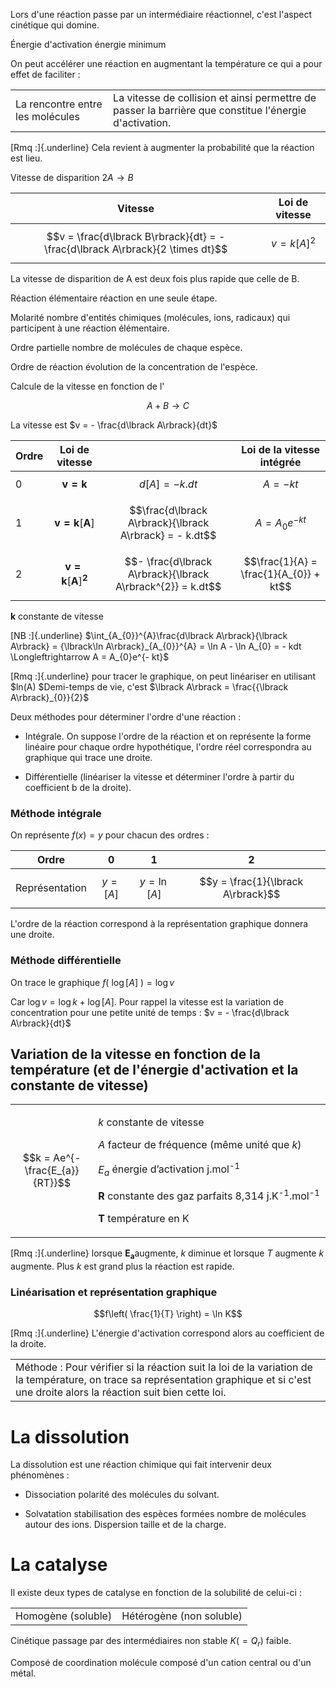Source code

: Lors d'une réaction passe par un intermédiaire réactionnel, c'est
l'aspect cinétique qui domine.

Énergie d'activation énergie minimum

On peut accélérer une réaction en augmentant la température ce qui a
pour effet de faciliter :

|                                  |                                                                                                        |
|-------------------------|-----------------------------------------------|
| La rencontre entre les molécules | La vitesse de collision et ainsi permettre de passer la barrière que constitue l'énergie d'activation. |

[Rmq :]{.underline} Cela revient à augmenter la probabilité que la
réaction est lieu.

Vitesse de disparition $2A \rightarrow B$

| Vitesse                                                                        | Loi de vitesse                  |
|------------------------------------|------------------------------------|
| $$v = \frac{d\lbrack B\rbrack}{dt} = - \frac{d\lbrack A\rbrack}{2 \times dt}$$ | $$v = k{\lbrack A\rbrack}^{2}$$ |

La vitesse de disparition de A est deux fois plus rapide que celle de B.

Réaction élémentaire réaction en une seule étape.

Molarité nombre d'entités chimiques (molécules, ions, radicaux) qui
participent à une réaction élémentaire.

Ordre partielle nombre de molécules de chaque espèce.

Ordre de réaction évolution de la concentration de l'espèce.

Calcule de la vitesse en fonction de l'

$$A + B \rightarrow C$$

La vitesse est $v = - \frac{d\lbrack A\rbrack}{dt}$

| Ordre | Loi de vitesse                                                       |                                                             | Loi de la vitesse intégrée             |
|---------|---------------------|-----------------|--------------------------|
| 0     | $$\mathbf{v = k}$$                                                   | $$d\lbrack A\rbrack = - k.dt$$                              | $$A = - kt$$                           |
| 1     | $$\mathbf{v = k}\left\lbrack \mathbf{A} \right\rbrack$$              | $$\frac{d\lbrack A\rbrack}{\lbrack A\rbrack} = - k.dt$$     | $$A = A_{0}e^{- kt}$$                  |
| 2     | $$\mathbf{v = k}\left\lbrack \mathbf{A} \right\rbrack^{\mathbf{2}}$$ | $$- \frac{d\lbrack A\rbrack}{\lbrack A\rbrack^{2}} = k.dt$$ | $$\frac{1}{A} = \frac{1}{A_{0}} + kt$$ |

$\mathbf{k}$ constante de vitesse

[NB :]{.underline}
$\int_{A_{0}}^{A}\frac{d\lbrack A\rbrack}{\lbrack A\rbrack} = {\lbrack\ln A\rbrack}_{A_{0}}^{A} = \ln A - \ln A_{0} = - kdt \Longleftrightarrow A = A_{0}e^{- kt}$

[Rmq :]{.underline} pour tracer le graphique, on peut linéariser en
utilisant $ln(A)
$Demi-temps de vie, c'est
$\lbrack A\rbrack = \frac{{\lbrack A\rbrack}_{0}}{2}$

Deux méthodes pour déterminer l'ordre d'une réaction :

-   Intégrale. On suppose l'ordre de la réaction et on représente la
    forme linéaire pour chaque ordre hypothétique, l'ordre réel
    correspondra au graphique qui trace une droite.

-   Différentielle (linéariser la vitesse et déterminer l'ordre à partir
    du coefficient b de la droite).

### Méthode intégrale

On représente $f(x) = y$ pour chacun des ordres :

| Ordre          | 0                        | 1                             | 2                                  |
|------------------|------------------|------------------|------------------|
| Représentation | $$y = \lbrack A\rbrack$$ | $$y = \ln{\lbrack A\rbrack}$$ | $$y = \frac{1}{\lbrack A\rbrack}$$ |

L'ordre de la réaction correspond à la représentation graphique donnera
une droite.

### Méthode différentielle

On trace le graphique
$f\left( \ \log\lbrack A\rbrack\  \right) = \log v$

Car $\log v = \log k + \log{\lbrack A\rbrack}$. Pour rappel la vitesse
est la variation de concentration pour une petite unité de temps :
$v = - \frac{d\lbrack A\rbrack}{dt}$

## Variation de la vitesse en fonction de la température (et de l'énergie d'activation et la constante de vitesse)

<table>
<colgroup>
<col style="width: 26%" />
<col style="width: 73%" />
</colgroup>
<tbody>
<tr class="odd">
<td><span class="math display">$$k = Ae^{-
\frac{E_{a}}{RT}}$$</span></td>
<td><p><span class="math inline"><em>k</em></span> constante de
vitesse</p>
<p><span class="math inline"><em>A</em></span> facteur de fréquence
(même unité que <span class="math inline"><em>k</em></span>)</p>
<p><span class="math inline"><em>E</em><sub><em>a</em></sub></span>
énergie d’activation j.mol<sup>-1</sup></p>
<p><span class="math inline"><strong>R</strong></span> constante des gaz
parfaits 8,314 j.K<sup>-1</sup>.mol<sup>-1</sup></p>
<p><span class="math inline"><strong>T</strong></span> température en
K</p></td>
</tr>
</tbody>
</table>

[Rmq :]{.underline} lorsque $\mathbf{E}_{\mathbf{a}}$augmente, $k$
diminue et lorsque $T$ augmente $k$ augmente. Plus $k$ est grand plus la
réaction est rapide.

### Linéarisation et représentation graphique 

$$f\left( \frac{1}{T} \right) = \ln K$$

[Rmq :]{.underline} L'énergie d'activation correspond alors au
coefficient de la droite.

|                                                                                                                                                                                          |
|------------------------------------------------------------------------|
| Méthode : Pour vérifier si la réaction suit la loi de la variation de la température, on trace sa représentation graphique et si c'est une droite alors la réaction suit bien cette loi. |

# La dissolution

La dissolution est une réaction chimique qui fait intervenir deux
phénomènes :

-   Dissociation polarité des molécules du solvant.

-   Solvatation stabilisation des espèces formées nombre de molécules
    autour des ions. Dispersion taille et de la charge.

# La catalyse

Il existe deux types de catalyse en fonction de la solubilité de
celui-ci :

|                    |                          |
|--------------------|--------------------------|
| Homogène (soluble) | Hétérogène (non soluble) |

Cinétique passage par des intermédiaires non stable $K( = Q_{r})$
faible.

Composé de coordination molécule composé d'un cation central ou d'un
métal.
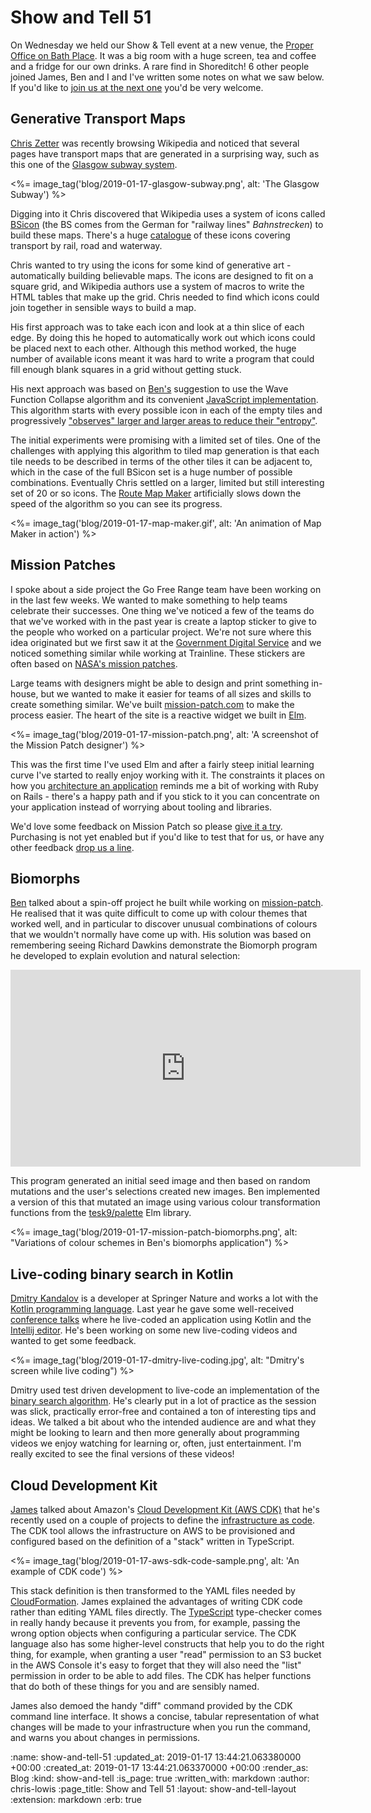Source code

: Show and Tell 51
================

On Wednesday we held our Show & Tell event at a new venue, the [Proper Office on Bath Place](https://www.properoffice.com/meeting-rooms/#bath-place). It was a big room with a huge screen, tea and coffee and a fridge for our own drinks. A rare find in Shoreditch! 6 other people joined James, Ben and I and I've written some notes on what we saw below. If you'd like to [join us at the next one](https://gofreerange.com/show-and-tell-events) you'd be very welcome.

## Generative Transport Maps

[Chris Zetter](https://chriszetter.com/) was recently browsing Wikipedia and noticed that several pages have transport maps that are generated in a surprising way, such as this one of the [Glasgow subway system](https://en.wikipedia.org/wiki/Glasgow_Subway).

<%= image_tag('blog/2019-01-17-glasgow-subway.png', alt: 'The Glasgow Subway') %>

Digging into it Chris discovered that Wikipedia uses a system of icons called [BSicon](https://commons.wikimedia.org/wiki/BSicon) (the BS comes from the German for "railway lines" *Bahnstrecken*) to build these maps. There's a huge [catalogue](https://commons.wikimedia.org/wiki/BSicon/Catalogue) of these icons covering transport by rail, road and waterway.

Chris wanted to try using the icons for some kind of generative art - automatically building believable maps. The icons are designed to fit on a square grid, and Wikipedia authors use a system of macros to write the HTML tables that make up the grid. Chris needed to find which icons could join together in sensible ways to build a map.

His first approach was to take each icon and look at a thin slice of each edge. By doing this he hoped to automatically work out which icons could be placed next to each other. Although this method worked, the huge number of available icons meant it was hard to write a program that could fill enough blank squares in a grid without getting stuck.

His next approach was based on [Ben's](https://gofreerange.com/ben-griffiths) suggestion to use the Wave Function Collapse algorithm and its convenient [JavaScript implementation](https://github.com/mxgmn/WaveFunctionCollapse). This algorithm starts with every possible icon in each of the empty tiles and progressively ["observes" larger and larger areas to reduce their "entropy"](https://github.com/mxgmn/WaveFunctionCollapse#algorithm).

The initial experiments were promising with a limited set of tiles. One of the challenges with applying this algorithm to tiled map generation is that each tile needs to be described in terms of the other tiles it can be adjacent to, which in the case of the full BSicon set is a huge number of possible combinations. Eventually Chris settled on a larger, limited but still interesting set of 20 or so icons. The [Route Map Maker](https://mapmaker.chriszetter.com/) artificially slows down the speed of the algorithm so you can see its progress.

<%= image_tag('blog/2019-01-17-map-maker.gif', alt: 'An animation of Map Maker in action') %>

## Mission Patches

I spoke about a side project the Go Free Range team have been working on in the last few weeks. We wanted to make something to help teams celebrate their successes. One thing we've noticed a few of the teams do that we've worked with in the past year is create a laptop sticker to give to the people who worked on a particular project. We're not sure where this idea originated but we first saw it at the [Government Digital Service](https://www.flickr.com/photos/mn_francis/13622677615) and we noticed something similar while working at Trainline. These stickers are often based on [NASA's mission patches](https://history.nasa.gov/mission_patches.html).

Large teams with designers might be able to design and print something in-house, but we wanted to make it easier for teams of all sizes and skills to create something similar. We've built [mission-patch.com](https://mission-patch.com/) to make the process easier. The heart of the site is a reactive widget we built in [Elm](https://elm-lang.org/).

<%= image_tag('blog/2019-01-17-mission-patch.png', alt: 'A screenshot of the Mission Patch designer') %>

This was the first time I've used Elm and after a fairly steep initial learning curve I've started to really enjoy working with it. The constraints it places on how you [architecture an application](https://guide.elm-lang.org/architecture/) reminds me a bit of working with Ruby on Rails - there's a happy path and if you stick to it you can concentrate on your application instead of worrying about tooling and libraries.

We'd love some feedback on Mission Patch so please [give it a try](https://mission-patch.com/). Purchasing is not yet enabled but if you'd like to test that for us, or have any other feedback [drop us a line](mailto:lets@gofreerange.com).

## Biomorphs

[Ben](https://gofreerange.com/ben-griffiths) talked about a spin-off project he built while working on [mission-patch](https://mission-patch.com). He realised that it was quite difficult to come up with colour themes that worked well, and in particular to discover unusual combinations of colours that we wouldn't normally have come up with. His solution was based on remembering seeing Richard Dawkins demonstrate the Biomorph program he developed to explain evolution and natural selection:

<iframe width="560" height="315" src="https://www.youtube.com/embed/jAy9TIp3qH4" frameborder="0" allow="accelerometer; autoplay; encrypted-media; gyroscope; picture-in-picture" allowfullscreen></iframe>

This program generated an initial seed image and then based on random mutations and the user's selections created new images. Ben implemented a version of this that mutated an image using various colour transformation functions from the [tesk9/palette](https://package.elm-lang.org/packages/tesk9/palette/latest/Color) Elm library.

<%= image_tag('blog/2019-01-17-mission-patch-biomorphs.png', alt: "Variations of colour schemes in Ben's biomorphs application") %>

## Live-coding binary search in Kotlin

[Dmitry Kandalov](https://github.com/dkandalov) is a developer at Springer Nature and works a lot with the [Kotlin programming language](https://kotlinlang.org/). Last year he gave some well-received [conference talks](https://www.youtube.com/watch?v=U-gdJQeOVAk) where he live-coded an application using Kotlin and the [Intellij editor](https://www.jetbrains.com/idea/). He's been working on some new live-coding videos and wanted to get some feedback.

<%= image_tag('blog/2019-01-17-dmitry-live-coding.jpg', alt: "Dmitry's screen while live coding") %>

Dmitry used test driven development to live-code an implementation of the [binary search algorithm](https://en.wikipedia.org/wiki/Binary_search_algorithm). He's clearly put in a lot of practice as the session was slick, practically error-free and contained a ton of interesting tips and ideas. We talked a bit about who the intended audience are and what they might be looking to learn and then more generally about programming videos we enjoy watching for learning or, often, just entertainment. I'm really excited to see the final versions of these videos!

## Cloud Development Kit

[James](/james-mead) talked about Amazon's [Cloud Development Kit (AWS CDK)](https://github.com/awslabs/aws-cdk) that he's recently used on a couple of projects to define the [infrastructure as code](https://en.wikipedia.org/wiki/Infrastructure_as_code). The CDK tool allows the infrastructure on AWS to be provisioned and configured based on the definition of a "stack" written in TypeScript.

<%= image_tag('blog/2019-01-17-aws-sdk-code-sample.png', alt: 'An example of CDK code') %>

This stack definition is then transformed to the YAML files needed by [CloudFormation](https://aws.amazon.com/cloudformation/). James explained the advantages of writing CDK code rather than editing YAML files directly. The [TypeScript](https://www.typescriptlang.org/) type-checker comes in really handy because it prevents you from, for example, passing the wrong option objects when configuring a particular service. The CDK language also has some higher-level constructs that help you to do the right thing, for example, when granting a user "read" permission to an S3 bucket in the AWS Console it's easy to forget that they will also need the "list" permission in order to be able to add files. The CDK has helper functions that do both of these things for you and are sensibly named.

James also demoed the handy "diff" command provided by the CDK command line interface. It shows a concise, tabular representation of what changes will be made to your infrastructure when you run the command, and warns you about changes in permissions.

:name: show-and-tell-51
:updated_at: 2019-01-17 13:44:21.063380000 +00:00
:created_at: 2019-01-17 13:44:21.063370000 +00:00
:render_as: Blog
:kind: show-and-tell
:is_page: true
:written_with: markdown
:author: chris-lowis
:page_title: Show and Tell 51
:layout: show-and-tell-layout
:extension: markdown
:erb: true
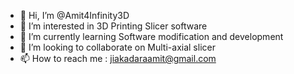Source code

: - 👋 Hi, I’m @Amit4Infinity3D
- 👀 I’m interested in 3D Printing Slicer software
- 🌱 I’m currently learning Software modification and development
- 💞️ I’m looking to collaborate on Multi-axial slicer
- 📫 How to reach me : jiakadaraamit@gmail.com

<!---
Amit4Infinity3D/Amit4Infinity3D is a ✨ special ✨ repository because its `README.md` (this file) appears on your GitHub profile.
You can click the Preview link to take a look at your changes.
--->
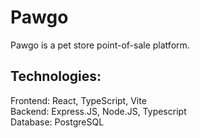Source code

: # Pawgo
Pawgo is a pet store point-of-sale platform.

## Technologies:
Frontend: React, TypeScript, Vite  
Backend: Express.JS, Node.JS, Typescript  
Database: PostgreSQL  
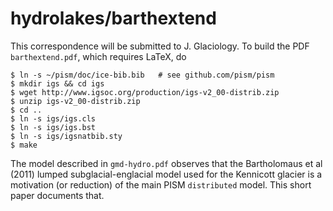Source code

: hydrolakes/barthextend
==========

This correspondence will be submitted to J. Glaciology.  To build the PDF `barthextend.pdf`, which requires LaTeX, do

    $ ln -s ~/pism/doc/ice-bib.bib   # see github.com/pism/pism
    $ mkdir igs && cd igs
    $ wget http://www.igsoc.org/production/igs-v2_00-distrib.zip
    $ unzip igs-v2_00-distrib.zip
    $ cd ..
    $ ln -s igs/igs.cls
    $ ln -s igs/igs.bst
    $ ln -s igs/igsnatbib.sty
    $ make

The model described in `gmd-hydro.pdf` observes that the Bartholomaus et al (2011) lumped subglacial-englacial model used for the Kennicott glacier is a motivation (or reduction) of the main PISM `distributed` model.  This short paper documents that.

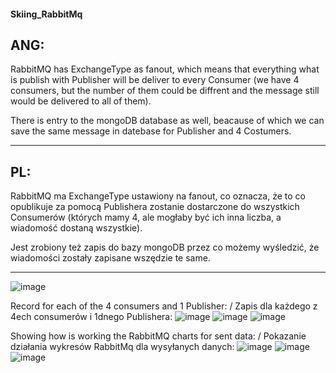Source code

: #### Skiing_RabbitMq


## ANG:
RabbitMQ has ExchangeType as fanout, which means that everything what is publish with Publisher will be deliver to every Consumer (we have 4 consumers, but the number of them could be diffrent and the message still would be delivered to all of them).

There is entry to the mongoDB database as well, beacause of which we can save the same message in datebase for Publisher and 4 Costumers.

-------------------------------------------------------------------------------------------------------------------

## PL:
RabbitMQ ma ExchangeType ustawiony na fanout, co oznacza, że to co opublikuje za pomocą Publishera zostanie dostarczone do wszystkich Consumerów (których mamy 4, ale mogłaby być ich inna liczba, a wiadomość dostaną wszystkie).

Jest zrobiony też zapis do bazy mongoDB przez co możemy wyśledzić, że wiadomości zostały zapisane wszędzie te same.

-------------------------------------------------------------------------------------------------------------------
![image](https://user-images.githubusercontent.com/72659265/187655250-e38bca1d-a137-42f9-8675-d67dd753024b.png)

Record for each of the 4 consumers and 1 Publisher: / Zapis dla każdego z 4ech consumerów i 1dnego Publishera:
![image](https://user-images.githubusercontent.com/72659265/187655724-a5bf86b2-dfbb-4f25-96aa-532cfa00f67e.png)
![image](https://user-images.githubusercontent.com/72659265/187655805-f588be2d-682b-4800-9215-fa7f2f1b7559.png)
![image](https://user-images.githubusercontent.com/72659265/187655938-41c3f21d-d626-4476-94de-5d160cff5198.png)


Showing how is working the RabbitMQ charts for sent data:  /  Pokazanie działania wykresów RabbitMq dla wysyłanych danych:
![image](https://user-images.githubusercontent.com/72659265/187655004-28393608-4bc9-40cf-9807-b902f11fad0d.png)
![image](https://user-images.githubusercontent.com/72659265/187655076-796ce121-3492-4cdf-928e-f1d5e72ea8f4.png)
![image](https://user-images.githubusercontent.com/72659265/187655145-d83a60be-8324-40f6-9396-76f53a496584.png)
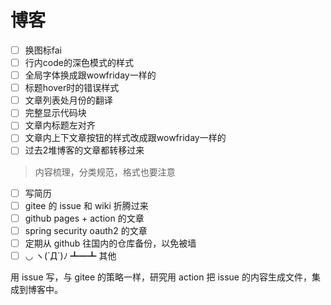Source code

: # 博客

- [ ] 换图标fai
- [ ] 行内code的深色模式的样式
- [ ] 全局字体换成跟wowfriday一样的
- [ ] 标题hover时的错误样式
- [ ] 文章列表处月份的翻译
- [ ] 完整显示代码块
- [ ] 文章内标题左对齐
- [ ] 文章内上下文章按钮的样式改成跟wowfriday一样的
- [ ] 过去2堆博客的文章都转移过来
> 内容梳理，分类规范，格式也要注意
- [ ] 写简历
- [ ] gitee 的 issue 和 wiki 折腾过来
- [ ] github pages + action 的文章
- [ ] spring security oauth2 的文章
- [ ] 定期从 github 往国内的仓库备份，以免被墙
- [ ] ◡ ヽ(`Д´)ﾉ ┻━┻ 其他

用 issue 写，与 gitee 的策略一样，研究用 action 把 issue 的内容生成文件，集成到博客中。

───

> TASK PROMPT
Count the lines of the listing that contain the word "barthextend", and give only the number.

> COMPLETED EXERCISE
2